Source data
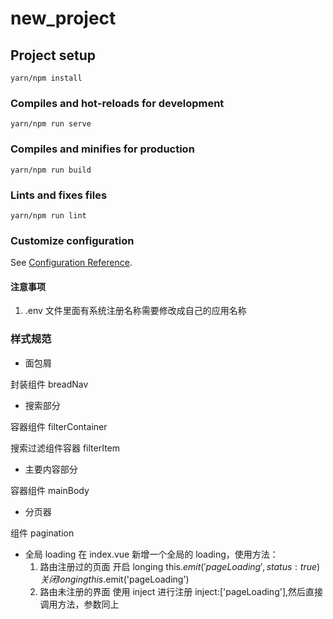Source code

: # new_project

## Project setup

```
yarn/npm install
```

### Compiles and hot-reloads for development

```
yarn/npm run serve
```

### Compiles and minifies for production

```
yarn/npm run build
```

### Lints and fixes files

```
yarn/npm run lint
```

### Customize configuration

See [Configuration Reference](https://cli.vuejs.org/config/).

#### 注意事项

1. .env 文件里面有系统注册名称需要修改成自己的应用名称

### 样式规范

- 面包屑

封装组件 breadNav

- 搜索部分

容器组件 filterContainer

搜索过滤组件容器 filterItem

- 主要内容部分

容器组件 mainBody

- 分页器

组件 pagination

- 全局 loading
  在 index.vue 新增一个全局的 loading，使用方法：
  1.  路由注册过的页面
      开启 longing this.$emit('pageLoading',{status:true}) 
      关闭longing this.$emit('pageLoading')
  2.  路由未注册的界面 使用 inject 进行注册 inject:['pageLoading'],然后直接调用方法，参数同上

**Work instruction:** Exclude every picture, then reproduce the remaining data character for character.

**Finished exercise:**
Source code

: # new_project

## Project setup

```
yarn/npm install
```

### Compiles and hot-reloads for development

```
yarn/npm run serve
```

### Compiles and minifies for production

```
yarn/npm run build
```

### Lints and fixes files

```
yarn/npm run lint
```

### Customize configuration

See [Configuration Reference](https://cli.vuejs.org/config/).

#### 注意事项

1. .env 文件里面有系统注册名称需要修改成自己的应用名称

### 样式规范

- 面包屑

封装组件 breadNav

- 搜索部分

容器组件 filterContainer

搜索过滤组件容器 filterItem

- 主要内容部分

容器组件 mainBody

- 分页器

组件 pagination

- 全局 loading
  在 index.vue 新增一个全局的 loading，使用方法：
  1.  路由注册过的页面
      开启 longing this.$emit('pageLoading',{status:true}) 
      关闭longing this.$emit('pageLoading')
  2.  路由未注册的界面 使用 inject 进行注册 inject:['pageLoading'],然后直接调用方法，参数同上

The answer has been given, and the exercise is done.